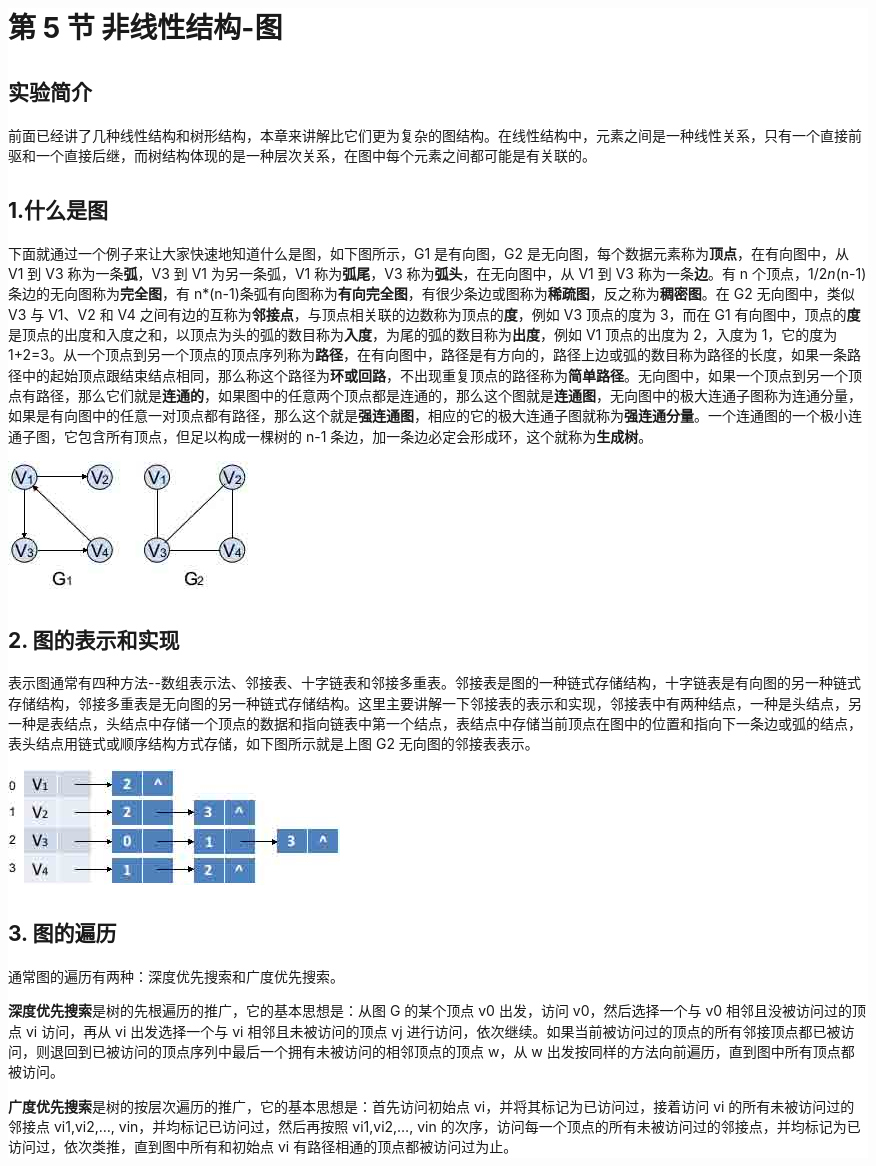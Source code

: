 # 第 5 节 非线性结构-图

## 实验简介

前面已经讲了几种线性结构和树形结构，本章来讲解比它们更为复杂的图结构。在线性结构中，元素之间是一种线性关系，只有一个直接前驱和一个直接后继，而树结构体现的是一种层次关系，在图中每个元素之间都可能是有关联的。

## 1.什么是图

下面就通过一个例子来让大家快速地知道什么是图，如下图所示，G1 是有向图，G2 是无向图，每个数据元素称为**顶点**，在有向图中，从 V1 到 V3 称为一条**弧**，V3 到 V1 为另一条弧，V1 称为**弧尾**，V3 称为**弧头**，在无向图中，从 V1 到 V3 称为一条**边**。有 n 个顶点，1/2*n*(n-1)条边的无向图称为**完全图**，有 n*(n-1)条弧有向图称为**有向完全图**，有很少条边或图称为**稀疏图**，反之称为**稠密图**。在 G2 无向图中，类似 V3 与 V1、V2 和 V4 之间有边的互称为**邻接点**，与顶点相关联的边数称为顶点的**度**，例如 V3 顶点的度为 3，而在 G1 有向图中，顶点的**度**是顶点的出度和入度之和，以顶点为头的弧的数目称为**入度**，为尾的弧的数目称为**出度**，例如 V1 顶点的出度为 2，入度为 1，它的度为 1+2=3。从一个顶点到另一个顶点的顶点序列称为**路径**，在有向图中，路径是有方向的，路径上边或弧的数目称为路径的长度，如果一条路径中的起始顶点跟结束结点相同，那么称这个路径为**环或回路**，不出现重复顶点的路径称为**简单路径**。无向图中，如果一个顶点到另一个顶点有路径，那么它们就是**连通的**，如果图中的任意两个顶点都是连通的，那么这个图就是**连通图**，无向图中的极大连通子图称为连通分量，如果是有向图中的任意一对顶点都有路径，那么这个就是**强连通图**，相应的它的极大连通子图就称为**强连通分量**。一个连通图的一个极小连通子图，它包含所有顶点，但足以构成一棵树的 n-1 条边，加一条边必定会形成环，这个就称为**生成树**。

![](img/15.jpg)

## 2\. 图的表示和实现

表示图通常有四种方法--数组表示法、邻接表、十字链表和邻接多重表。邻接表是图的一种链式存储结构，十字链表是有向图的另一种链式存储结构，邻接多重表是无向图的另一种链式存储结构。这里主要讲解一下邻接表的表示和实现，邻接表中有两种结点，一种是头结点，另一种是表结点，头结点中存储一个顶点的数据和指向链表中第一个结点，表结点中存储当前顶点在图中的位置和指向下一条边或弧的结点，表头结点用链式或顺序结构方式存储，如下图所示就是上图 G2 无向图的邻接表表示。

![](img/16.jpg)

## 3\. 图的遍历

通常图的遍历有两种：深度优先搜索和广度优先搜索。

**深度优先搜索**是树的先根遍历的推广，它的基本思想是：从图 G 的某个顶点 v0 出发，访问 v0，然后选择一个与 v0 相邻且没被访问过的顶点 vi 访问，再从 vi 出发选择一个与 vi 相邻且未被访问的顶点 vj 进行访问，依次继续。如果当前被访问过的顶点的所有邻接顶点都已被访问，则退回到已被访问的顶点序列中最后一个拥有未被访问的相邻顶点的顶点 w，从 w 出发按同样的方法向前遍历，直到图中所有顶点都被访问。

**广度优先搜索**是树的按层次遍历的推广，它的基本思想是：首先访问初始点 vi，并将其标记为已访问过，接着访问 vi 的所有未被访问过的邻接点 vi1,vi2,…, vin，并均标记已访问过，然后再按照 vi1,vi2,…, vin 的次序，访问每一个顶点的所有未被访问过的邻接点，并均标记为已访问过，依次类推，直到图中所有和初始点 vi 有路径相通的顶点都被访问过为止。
◆ ◆ ◆ ◆ ◆ ◆ ◆
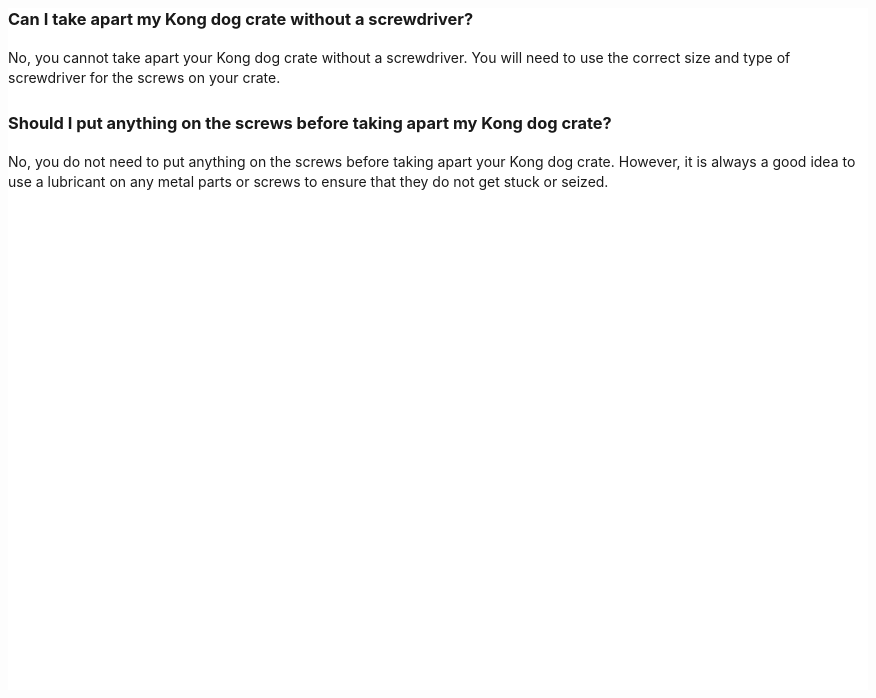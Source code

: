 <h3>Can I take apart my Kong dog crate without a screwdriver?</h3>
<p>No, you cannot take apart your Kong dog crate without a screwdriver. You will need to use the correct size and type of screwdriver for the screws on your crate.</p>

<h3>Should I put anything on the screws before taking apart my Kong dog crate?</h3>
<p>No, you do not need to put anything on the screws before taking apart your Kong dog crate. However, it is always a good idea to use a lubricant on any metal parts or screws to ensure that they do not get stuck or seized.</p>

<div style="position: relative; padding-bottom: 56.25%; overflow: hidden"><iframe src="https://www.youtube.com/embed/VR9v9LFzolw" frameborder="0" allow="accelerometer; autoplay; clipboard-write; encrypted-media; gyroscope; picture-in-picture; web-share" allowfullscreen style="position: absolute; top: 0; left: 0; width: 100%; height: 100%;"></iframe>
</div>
◆ ◆ ◆ ◆ ◆ ◆ ◆
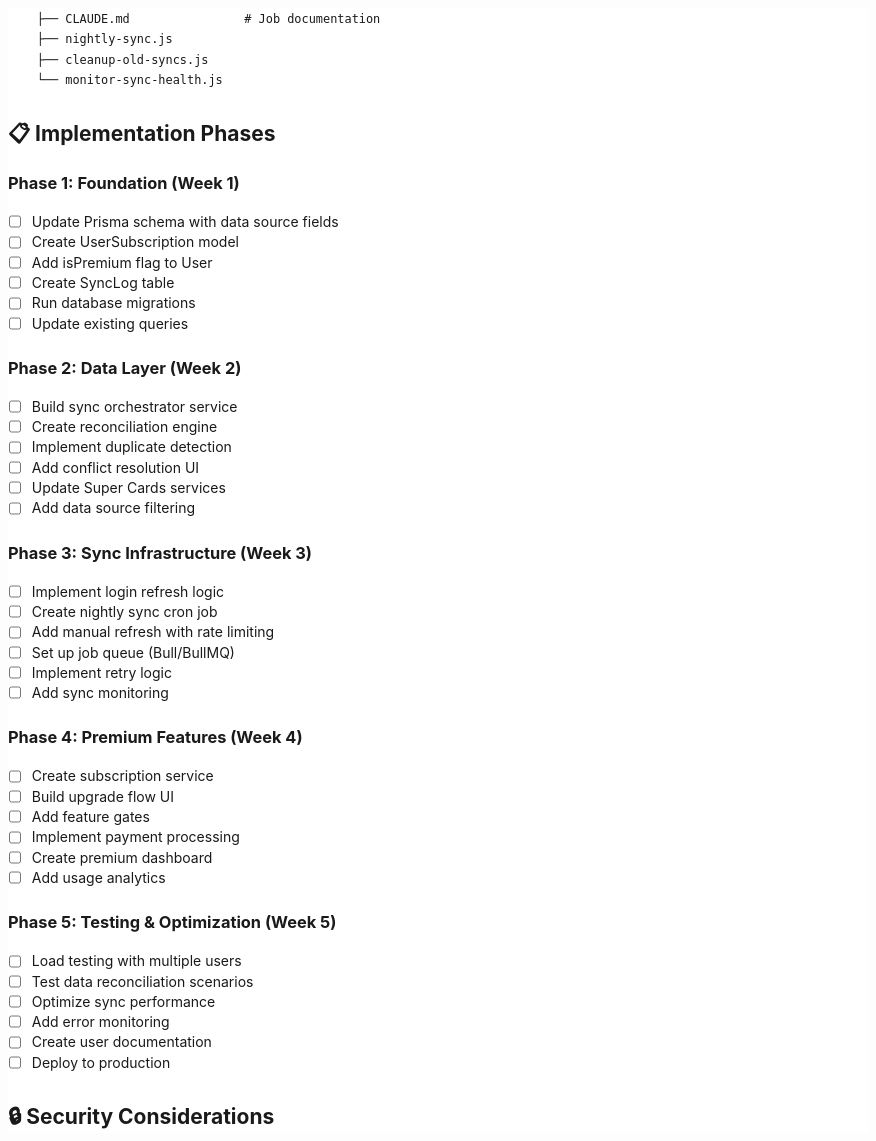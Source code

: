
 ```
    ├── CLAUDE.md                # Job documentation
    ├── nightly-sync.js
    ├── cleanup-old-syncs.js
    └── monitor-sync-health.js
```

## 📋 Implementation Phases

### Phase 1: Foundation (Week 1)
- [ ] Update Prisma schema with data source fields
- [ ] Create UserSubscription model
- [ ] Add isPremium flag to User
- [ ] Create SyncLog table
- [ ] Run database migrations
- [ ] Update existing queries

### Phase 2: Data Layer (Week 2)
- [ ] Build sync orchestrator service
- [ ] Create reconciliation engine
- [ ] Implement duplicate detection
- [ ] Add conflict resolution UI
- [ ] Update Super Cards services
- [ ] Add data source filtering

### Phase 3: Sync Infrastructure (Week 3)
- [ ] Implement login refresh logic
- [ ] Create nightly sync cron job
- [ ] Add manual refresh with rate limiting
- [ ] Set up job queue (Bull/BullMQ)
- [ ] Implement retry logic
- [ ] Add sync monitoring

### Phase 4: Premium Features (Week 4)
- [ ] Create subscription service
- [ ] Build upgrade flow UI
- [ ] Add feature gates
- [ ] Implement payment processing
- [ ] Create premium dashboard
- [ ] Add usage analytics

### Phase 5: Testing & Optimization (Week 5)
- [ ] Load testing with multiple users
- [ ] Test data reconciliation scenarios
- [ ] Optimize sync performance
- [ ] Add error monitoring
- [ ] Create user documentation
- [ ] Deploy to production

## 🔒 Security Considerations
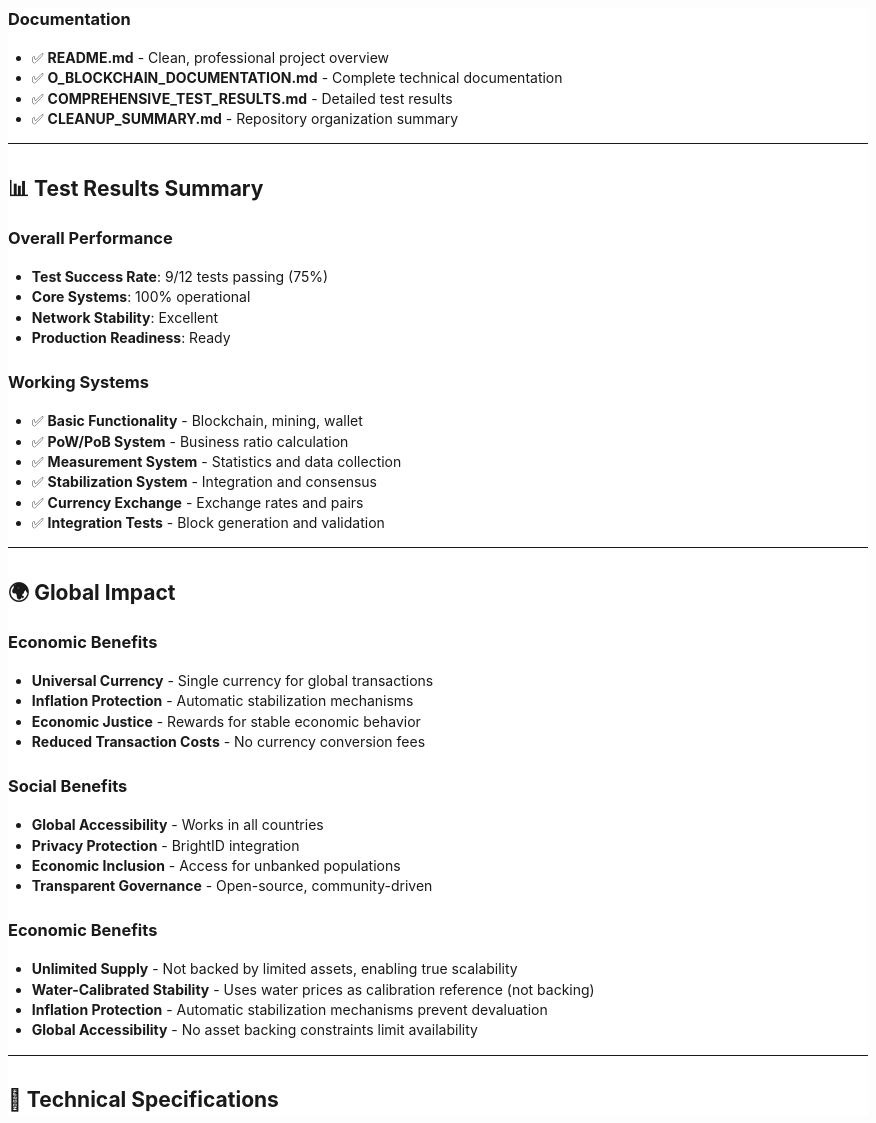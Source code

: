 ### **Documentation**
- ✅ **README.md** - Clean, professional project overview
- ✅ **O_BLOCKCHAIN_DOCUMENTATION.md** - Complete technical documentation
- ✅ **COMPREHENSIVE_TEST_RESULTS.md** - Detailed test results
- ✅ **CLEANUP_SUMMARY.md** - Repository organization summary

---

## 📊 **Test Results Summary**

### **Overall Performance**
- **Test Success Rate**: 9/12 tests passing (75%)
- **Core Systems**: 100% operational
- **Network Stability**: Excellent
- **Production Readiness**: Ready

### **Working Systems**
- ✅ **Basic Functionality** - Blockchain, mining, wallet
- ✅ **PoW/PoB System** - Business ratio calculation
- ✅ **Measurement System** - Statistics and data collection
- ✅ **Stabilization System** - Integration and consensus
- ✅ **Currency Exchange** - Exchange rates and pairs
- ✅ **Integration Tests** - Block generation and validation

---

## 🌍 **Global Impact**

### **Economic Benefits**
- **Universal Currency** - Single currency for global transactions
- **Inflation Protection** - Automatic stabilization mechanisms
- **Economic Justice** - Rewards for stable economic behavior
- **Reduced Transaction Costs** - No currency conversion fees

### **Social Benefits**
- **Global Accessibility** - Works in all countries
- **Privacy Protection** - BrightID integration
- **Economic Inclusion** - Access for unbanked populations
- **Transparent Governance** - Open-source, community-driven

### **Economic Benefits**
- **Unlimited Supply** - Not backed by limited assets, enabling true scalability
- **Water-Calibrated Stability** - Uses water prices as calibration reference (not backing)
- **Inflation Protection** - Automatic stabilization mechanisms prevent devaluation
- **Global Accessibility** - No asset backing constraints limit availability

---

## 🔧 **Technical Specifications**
◆ ◆ ◆ ◆ ◆ ◆ ◆
▶ Description of the task
Copy every line of the listing that includes the string "logic".

▶ Written answer
- [ ] Implement login refresh logic
- [ ] Implement retry logic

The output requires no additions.